*THE TASK*
Although the records contain pictures, the copy should leave them out and match everything else exactly.

*SOURCE RECORDS*
----------------

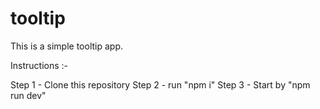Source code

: # tooltip

This is a simple tooltip app.

Instructions :-

Step 1 - Clone this repository
Step 2 - run "npm i"
Step 3 - Start by "npm run dev"
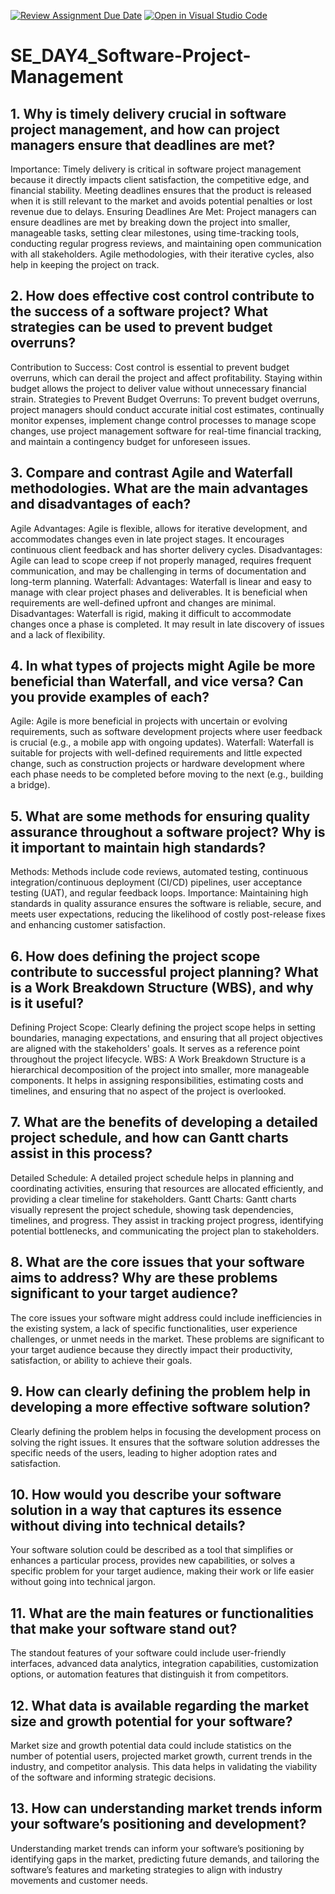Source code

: [![Review Assignment Due Date](https://classroom.github.com/assets/deadline-readme-button-22041afd0340ce965d47ae6ef1cefeee28c7c493a6346c4f15d667ab976d596c.svg)](https://classroom.github.com/a/9pw6JKcu)
[![Open in Visual Studio Code](https://classroom.github.com/assets/open-in-vscode-2e0aaae1b6195c2367325f4f02e2d04e9abb55f0b24a779b69b11b9e10269abc.svg)](https://classroom.github.com/online_ide?assignment_repo_id=15657224&assignment_repo_type=AssignmentRepo)
# SE_DAY4_Software-Project-Management
## 1. Why is timely delivery crucial in software project management, and how can project managers ensure that deadlines are met?
Importance: Timely delivery is critical in software project management because it directly impacts client satisfaction, the competitive edge, and financial stability. Meeting deadlines ensures that the product is released when it is still relevant to the market and avoids potential penalties or lost revenue due to delays.
Ensuring Deadlines Are Met: Project managers can ensure deadlines are met by breaking down the project into smaller, manageable tasks, setting clear milestones, using time-tracking tools, conducting regular progress reviews, and maintaining open communication with all stakeholders. Agile methodologies, with their iterative cycles, also help in keeping the project on track.
## 2. How does effective cost control contribute to the success of a software project? What strategies can be used to prevent budget overruns?
Contribution to Success: Cost control is essential to prevent budget overruns, which can derail the project and affect profitability. Staying within budget allows the project to deliver value without unnecessary financial strain.
Strategies to Prevent Budget Overruns: To prevent budget overruns, project managers should conduct accurate initial cost estimates, continually monitor expenses, implement change control processes to manage scope changes, use project management software for real-time financial tracking, and maintain a contingency budget for unforeseen issues.
## 3. Compare and contrast Agile and Waterfall methodologies. What are the main advantages and disadvantages of each?
Agile
Advantages: Agile is flexible, allows for iterative development, and accommodates changes even in late project stages. It encourages continuous client feedback and has shorter delivery cycles.
Disadvantages: Agile can lead to scope creep if not properly managed, requires frequent communication, and may be challenging in terms of documentation and long-term planning.
Waterfall:
Advantages: Waterfall is linear and easy to manage with clear project phases and deliverables. It is beneficial when requirements are well-defined upfront and changes are minimal.
Disadvantages: Waterfall is rigid, making it difficult to accommodate changes once a phase is completed. It may result in late discovery of issues and a lack of flexibility.
## 4. In what types of projects might Agile be more beneficial than Waterfall, and vice versa? Can you provide examples of each?
Agile: Agile is more beneficial in projects with uncertain or evolving requirements, such as software development projects where user feedback is crucial (e.g., a mobile app with ongoing updates).
Waterfall: Waterfall is suitable for projects with well-defined requirements and little expected change, such as construction projects or hardware development where each phase needs to be completed before moving to the next (e.g., building a bridge).
## 5. What are some methods for ensuring quality assurance throughout a software project? Why is it important to maintain high standards?
Methods: Methods include code reviews, automated testing, continuous integration/continuous deployment (CI/CD) pipelines, user acceptance testing (UAT), and regular feedback loops.
Importance: Maintaining high standards in quality assurance ensures the software is reliable, secure, and meets user expectations, reducing the likelihood of costly post-release fixes and enhancing customer satisfaction.
## 6. How does defining the project scope contribute to successful project planning? What is a Work Breakdown Structure (WBS), and why is it useful?
Defining Project Scope: Clearly defining the project scope helps in setting boundaries, managing expectations, and ensuring that all project objectives are aligned with the stakeholders' goals. It serves as a reference point throughout the project lifecycle.
WBS: A Work Breakdown Structure is a hierarchical decomposition of the project into smaller, more manageable components. It helps in assigning responsibilities, estimating costs and timelines, and ensuring that no aspect of the project is overlooked.
## 7. What are the benefits of developing a detailed project schedule, and how can Gantt charts assist in this process?
Detailed Schedule: A detailed project schedule helps in planning and coordinating activities, ensuring that resources are allocated efficiently, and providing a clear timeline for stakeholders.
Gantt Charts: Gantt charts visually represent the project schedule, showing task dependencies, timelines, and progress. They assist in tracking project progress, identifying potential bottlenecks, and communicating the project plan to stakeholders.
## 8. What are the core issues that your software aims to address? Why are these problems significant to your target audience?
The core issues your software might address could include inefficiencies in the existing system, a lack of specific functionalities, user experience challenges, or unmet needs in the market. These problems are significant to your target audience because they directly impact their productivity, satisfaction, or ability to achieve their goals.
## 9. How can clearly defining the problem help in developing a more effective software solution?
Clearly defining the problem helps in focusing the development process on solving the right issues. It ensures that the software solution addresses the specific needs of the users, leading to higher adoption rates and satisfaction.
## 10. How would you describe your software solution in a way that captures its essence without diving into technical details?
Your software solution could be described as a tool that simplifies or enhances a particular process, provides new capabilities, or solves a specific problem for your target audience, making their work or life easier without going into technical jargon.
## 11. What are the main features or functionalities that make your software stand out?
The standout features of your software could include user-friendly interfaces, advanced data analytics, integration capabilities, customization options, or automation features that distinguish it from competitors.
## 12. What data is available regarding the market size and growth potential for your software?
Market size and growth potential data could include statistics on the number of potential users, projected market growth, current trends in the industry, and competitor analysis. This data helps in validating the viability of the software and informing strategic decisions.
## 13. How can understanding market trends inform your software’s positioning and development?
Understanding market trends can inform your software’s positioning by identifying gaps in the market, predicting future demands, and tailoring the software’s features and marketing strategies to align with industry movements and customer needs.
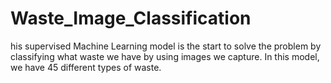 # Waste_Image_Classification
his supervised Machine Learning model is the start to solve the problem by classifying what waste we have by using images we capture. In this model, we have 45 different types of waste.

----------------

*SOLUTION FOR THIS EXERCISE*
Source code

: # tooltip

This is a simple tooltip app.

Instructions :-

Step 1 - Clone this repository
Step 2 - run "npm i"
Step 3 - Start by "npm run dev"
Source code

: [![Review Assignment Due Date](https://classroom.github.com/assets/deadline-readme-button-22041afd0340ce965d47ae6ef1cefeee28c7c493a6346c4f15d667ab976d596c.svg)](https://classroom.github.com/a/9pw6JKcu)
[![Open in Visual Studio Code](https://classroom.github.com/assets/open-in-vscode-2e0aaae1b6195c2367325f4f02e2d04e9abb55f0b24a779b69b11b9e10269abc.svg)](https://classroom.github.com/online_ide?assignment_repo_id=15657224&assignment_repo_type=AssignmentRepo)
# SE_DAY4_Software-Project-Management
## 1. Why is timely delivery crucial in software project management, and how can project managers ensure that deadlines are met?
Importance: Timely delivery is critical in software project management because it directly impacts client satisfaction, the competitive edge, and financial stability. Meeting deadlines ensures that the product is released when it is still relevant to the market and avoids potential penalties or lost revenue due to delays.
Ensuring Deadlines Are Met: Project managers can ensure deadlines are met by breaking down the project into smaller, manageable tasks, setting clear milestones, using time-tracking tools, conducting regular progress reviews, and maintaining open communication with all stakeholders. Agile methodologies, with their iterative cycles, also help in keeping the project on track.
## 2. How does effective cost control contribute to the success of a software project? What strategies can be used to prevent budget overruns?
Contribution to Success: Cost control is essential to prevent budget overruns, which can derail the project and affect profitability. Staying within budget allows the project to deliver value without unnecessary financial strain.
Strategies to Prevent Budget Overruns: To prevent budget overruns, project managers should conduct accurate initial cost estimates, continually monitor expenses, implement change control processes to manage scope changes, use project management software for real-time financial tracking, and maintain a contingency budget for unforeseen issues.
## 3. Compare and contrast Agile and Waterfall methodologies. What are the main advantages and disadvantages of each?
Agile
Advantages: Agile is flexible, allows for iterative development, and accommodates changes even in late project stages. It encourages continuous client feedback and has shorter delivery cycles.
Disadvantages: Agile can lead to scope creep if not properly managed, requires frequent communication, and may be challenging in terms of documentation and long-term planning.
Waterfall:
Advantages: Waterfall is linear and easy to manage with clear project phases and deliverables. It is beneficial when requirements are well-defined upfront and changes are minimal.
Disadvantages: Waterfall is rigid, making it difficult to accommodate changes once a phase is completed. It may result in late discovery of issues and a lack of flexibility.
## 4. In what types of projects might Agile be more beneficial than Waterfall, and vice versa? Can you provide examples of each?
Agile: Agile is more beneficial in projects with uncertain or evolving requirements, such as software development projects where user feedback is crucial (e.g., a mobile app with ongoing updates).
Waterfall: Waterfall is suitable for projects with well-defined requirements and little expected change, such as construction projects or hardware development where each phase needs to be completed before moving to the next (e.g., building a bridge).
## 5. What are some methods for ensuring quality assurance throughout a software project? Why is it important to maintain high standards?
Methods: Methods include code reviews, automated testing, continuous integration/continuous deployment (CI/CD) pipelines, user acceptance testing (UAT), and regular feedback loops.
Importance: Maintaining high standards in quality assurance ensures the software is reliable, secure, and meets user expectations, reducing the likelihood of costly post-release fixes and enhancing customer satisfaction.
## 6. How does defining the project scope contribute to successful project planning? What is a Work Breakdown Structure (WBS), and why is it useful?
Defining Project Scope: Clearly defining the project scope helps in setting boundaries, managing expectations, and ensuring that all project objectives are aligned with the stakeholders' goals. It serves as a reference point throughout the project lifecycle.
WBS: A Work Breakdown Structure is a hierarchical decomposition of the project into smaller, more manageable components. It helps in assigning responsibilities, estimating costs and timelines, and ensuring that no aspect of the project is overlooked.
## 7. What are the benefits of developing a detailed project schedule, and how can Gantt charts assist in this process?
Detailed Schedule: A detailed project schedule helps in planning and coordinating activities, ensuring that resources are allocated efficiently, and providing a clear timeline for stakeholders.
Gantt Charts: Gantt charts visually represent the project schedule, showing task dependencies, timelines, and progress. They assist in tracking project progress, identifying potential bottlenecks, and communicating the project plan to stakeholders.
## 8. What are the core issues that your software aims to address? Why are these problems significant to your target audience?
The core issues your software might address could include inefficiencies in the existing system, a lack of specific functionalities, user experience challenges, or unmet needs in the market. These problems are significant to your target audience because they directly impact their productivity, satisfaction, or ability to achieve their goals.
## 9. How can clearly defining the problem help in developing a more effective software solution?
Clearly defining the problem helps in focusing the development process on solving the right issues. It ensures that the software solution addresses the specific needs of the users, leading to higher adoption rates and satisfaction.
## 10. How would you describe your software solution in a way that captures its essence without diving into technical details?
Your software solution could be described as a tool that simplifies or enhances a particular process, provides new capabilities, or solves a specific problem for your target audience, making their work or life easier without going into technical jargon.
## 11. What are the main features or functionalities that make your software stand out?
The standout features of your software could include user-friendly interfaces, advanced data analytics, integration capabilities, customization options, or automation features that distinguish it from competitors.
## 12. What data is available regarding the market size and growth potential for your software?
Market size and growth potential data could include statistics on the number of potential users, projected market growth, current trends in the industry, and competitor analysis. This data helps in validating the viability of the software and informing strategic decisions.
## 13. How can understanding market trends inform your software’s positioning and development?
Understanding market trends can inform your software’s positioning by identifying gaps in the market, predicting future demands, and tailoring the software’s features and marketing strategies to align with industry movements and customer needs.
 # Waste_Image_Classification
his supervised Machine Learning model is the start to solve the problem by classifying what waste we have by using images we capture. In this model, we have 45 different types of waste.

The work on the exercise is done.